Only 3,000 souls will get to see the event live, and fully half of them will have to sit in the balcony. This sad fact leaves us with few alternatives. If you’re really motivated, you can camp out for three days outside the auditorium, fighting with several thousand tourists to glimpse the top of Cher’s headdress, or for the chance to see our local news reporters wearing 10 pounds of makeup and 35 pounds of glass beading in broad daylight.

However, if you really want to impress your friends (or your cat) with your command of Oscar trivia, or if you’ve decided that this is the year you are finally going to bet some big money, you have two solid weeks to do some research.
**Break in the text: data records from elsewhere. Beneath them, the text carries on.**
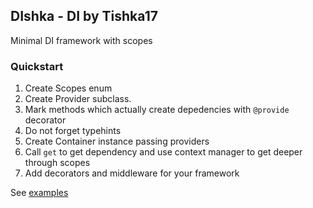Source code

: ## DIshka - DI by Tishka17

Minimal DI framework with scopes

### Quickstart

1. Create Scopes enum
2. Create Provider subclass. 
3. Mark methods which actually create depedencies with `@provide` decorator
4. Do not forget typehints
5. Create Container instance passing providers
6. Call `get` to get dependency and use context manager to get deeper through scopes
7. Add decorators and middleware for your framework

See [examples](examples/sync_simple.py)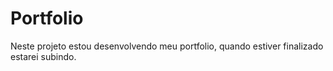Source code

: # Portfolio
Neste projeto estou desenvolvendo meu portfolio, quando estiver finalizado estarei subindo.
Two contenders for your Oscar-related dollar are: “Inside Oscar: The Unofficial History of the Academy Awards” by Mason Wiley and Damien Bona (Ballantine: $20), weighing in at 1,070 pages in softcover, and “Behind the Oscar: The Secret History of the Academy Awards” by Anthony Holden (Simon & Schuster: $25), a 672-page hardcover. They both boast a disclaimer that they are in no way affiliated with the Academy of Motion Picture Arts and Sciences, which leads one to believe that these books are really going to dish.

“Behind the Oscar” is definitely the more highbrow of the two tomes, presenting a carefully researched history organized by decade and theme.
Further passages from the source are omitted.